Great job Ryan! We got some Striped ones up here, but no Reds (for me) yet. Specks are still @ the Hot 
Ditch. 

Skunk


----------



## RuddeDogg (Mar 20, 2004)

Way to Ryan. Great work.


----------



## Too Busy (Sep 7, 2007)

Ryan
Are you finding trout in skinny water or in the 8-12 foot range?


----------



## jay b (Dec 1, 2002)

Those are some pretty fish, congrats !! Did any get the invite home for dinner ?? Things are just starting to turn on up here but it looks like you're 2-4 weeks ahead of us as usual.


----------



## justinstewart (Nov 23, 2007)

Good to see the reports again! I was going through withdrawal.


----------



## uncdub13 (Aug 9, 2003)

Finding most of the trout in 4-6' of water, but i did catch a 23" last week up on a flat in like 1-2' where i normally only find reds so you never know. Thought it was a small red until i saw that head shaking beside the yak.
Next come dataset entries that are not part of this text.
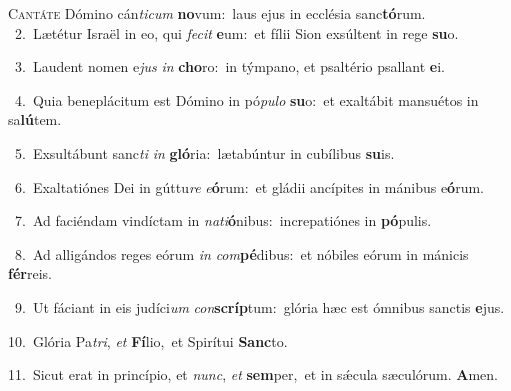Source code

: \lettrine{\initial\textcolor{\initialcolor}{C}}{antáte} Dómino cán\-\textit{ti}\-\textit{cum} \textbf{no}\-vum:~\star laus ejus in ecclésia sanc\-\textbf{tó}\-rum.\\
{\numbfont\textcolor{\numbcolor}{~2.}}~Lætétur Israël in eo, qui \textit{fe}\-\textit{cit} \textbf{e}\-um:~\star et fílii Sion exsúltent in rege \textbf{su}\-o.\par
{\numbfont\textcolor{\numbcolor}{~3.}}~Laudent nomen e\textit{jus} \textit{in} \textbf{cho}\-ro:~\star in týmpano, et psaltério psallant \textbf{e}\-i.\par
{\numbfont\textcolor{\numbcolor}{~4.}}~Quia beneplácitum est Dómino in pó\-\textit{pu}\-\textit{lo} \textbf{su}\-o:~\star et exaltábit mansuétos in sa\-\textbf{lú}\-tem.\par
{\numbfont\textcolor{\numbcolor}{~5.}}~Exsultábunt sanc\textit{ti} \textit{in} \textbf{gló}\-ria:~\star lætabúntur in cubílibus \textbf{su}\-is.\par
{\numbfont\textcolor{\numbcolor}{~6.}}~Exaltatiónes Dei in gúttu\textit{re} \textit{e}\-\textbf{ó}rum:~\star et gládii ancípites in mánibus e\-\textbf{ó}\-rum.\par
{\numbfont\textcolor{\numbcolor}{~7.}}~Ad faciéndam vindíctam in \textit{na}\-\textit{ti}\textbf{ó}nibus:~\star increpatiónes in \textbf{pó}\-pulis.\par
{\numbfont\textcolor{\numbcolor}{~8.}}~Ad alligándos reges eórum \textit{in} \textit{com}\-\textbf{pé}dibus:~\star et nóbiles eórum in mánicis \textbf{fér}\-reis.\par
{\numbfont\textcolor{\numbcolor}{~9.}}~Ut fáciant in eis judíci\textit{um} \textit{con}\-\textbf{scríp}tum:~\star glória hæc est ómnibus sanctis \textbf{e}\-jus.\par
{\numbfont\textcolor{\numbcolor}{10.}}~Glória Pa\-\textit{tri}\-, \textit{et} \textbf{Fí}\-lio,~\star et Spirítui \textbf{Sanc}\-to.\par
{\numbfont\textcolor{\numbcolor}{11.}}~Sicut erat in princípio, et \textit{nunc}\-, \textit{et} \textbf{sem}\-per,~\star et in sǽcula sæculórum. \textbf{A}\-men.\par
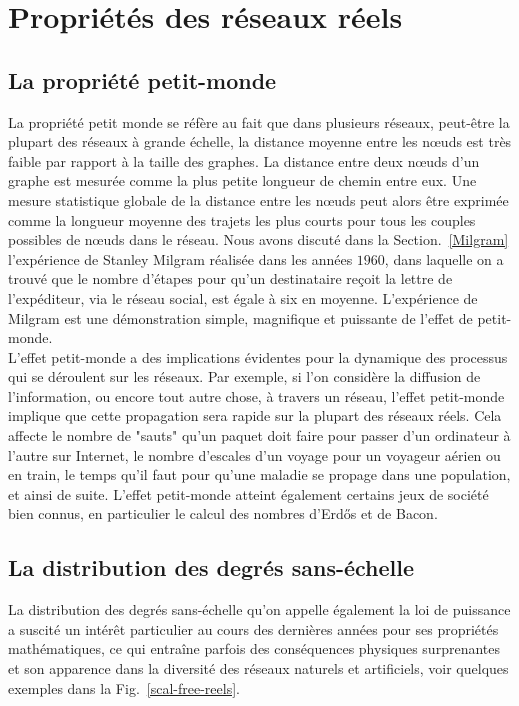 \section{Propriétés des réseaux réels}
\subsection{La propriété petit-monde}
La propriété petit monde se réfère au fait que dans plusieurs réseaux, peut-être la plupart des réseaux à grande échelle, la distance moyenne entre les nœuds est très faible par rapport à la taille des graphes. La distance entre deux nœuds d'un graphe est mesurée comme la plus petite longueur de chemin entre eux. Une mesure statistique globale de la distance entre les nœuds peut alors être exprimée comme la longueur moyenne des trajets  les plus courts pour tous les couples possibles de nœuds dans le réseau. Nous avons discuté dans la Section.~\ref{Milgram} l'expérience de Stanley Milgram réalisée dans les années $1960$, dans laquelle on a trouvé que le nombre d'étapes pour qu'un destinataire reçoit la lettre de l'expéditeur, via le réseau social, est égale à six en moyenne. L'expérience de Milgram est une démonstration simple, magnifique et puissante de l'effet de petit-monde.\\
L'effet petit-monde a des implications évidentes pour la dynamique des processus qui se déroulent sur les réseaux. Par exemple, si l'on considère la diffusion de l'information, ou encore tout autre chose, à travers un réseau, l'effet petit-monde implique que cette propagation sera rapide sur la plupart des réseaux réels. Cela affecte le nombre de "sauts" qu'un paquet doit faire pour passer d'un ordinateur à l'autre sur Internet, le nombre d'escales d'un voyage pour un voyageur aérien ou en train, le temps qu'il faut pour qu'une maladie se propage dans
une population, et ainsi de suite. L'effet petit-monde atteint également certains jeux de société bien connus, en particulier le calcul des nombres d'Erd\H{o}s \cite{RG1999} et de Bacon.

\subsection{La distribution des degrés sans-échelle}
\label{s-libre-echelle}
La distribution des degrés sans-échelle qu'on appelle également la loi de puissance a suscité un intérêt particulier au cours des dernières années pour ses propriétés mathématiques, ce qui entraîne parfois des conséquences physiques surprenantes et son apparence dans la diversité des réseaux naturels et artificiels, voir quelques exemples dans la Fig.~\ref{scal-free-reels}.\\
Kept several for the table in the boat the other day, but i rarely keep any when in the yak since i usually dont mess around with ice or a cooler, especially for quick trips.


----------



## sleepyhead (Apr 30, 2004)

thanks for the report. I'm going to head down one day. On another note glad you found a new hat.


----------



## Sharkbait23602 (Nov 23, 2006)

Nice pics! 

I'de like to get out with you sometime before I leave Wilmington in May. 

How far away is that freshwater spot?

Have you fished Sutton Lake?


----------



## Rockstar (Jun 23, 2004)

awesome pics, reminds me I gotta head down to my sweetwater bass hole one of these days.


----------



## uncdub13 (Aug 9, 2003)

Sharkbait23602 said:


> How far away is that freshwater spot?
> 
> Have you fished Sutton Lake?


that's where we were.


----------



## hengstthomas (Mar 11, 2006)

justinstewart said:


> Good to see the reports again! I was going through withdrawal.


Me too 
Thanks for the report and pics Ryan


----------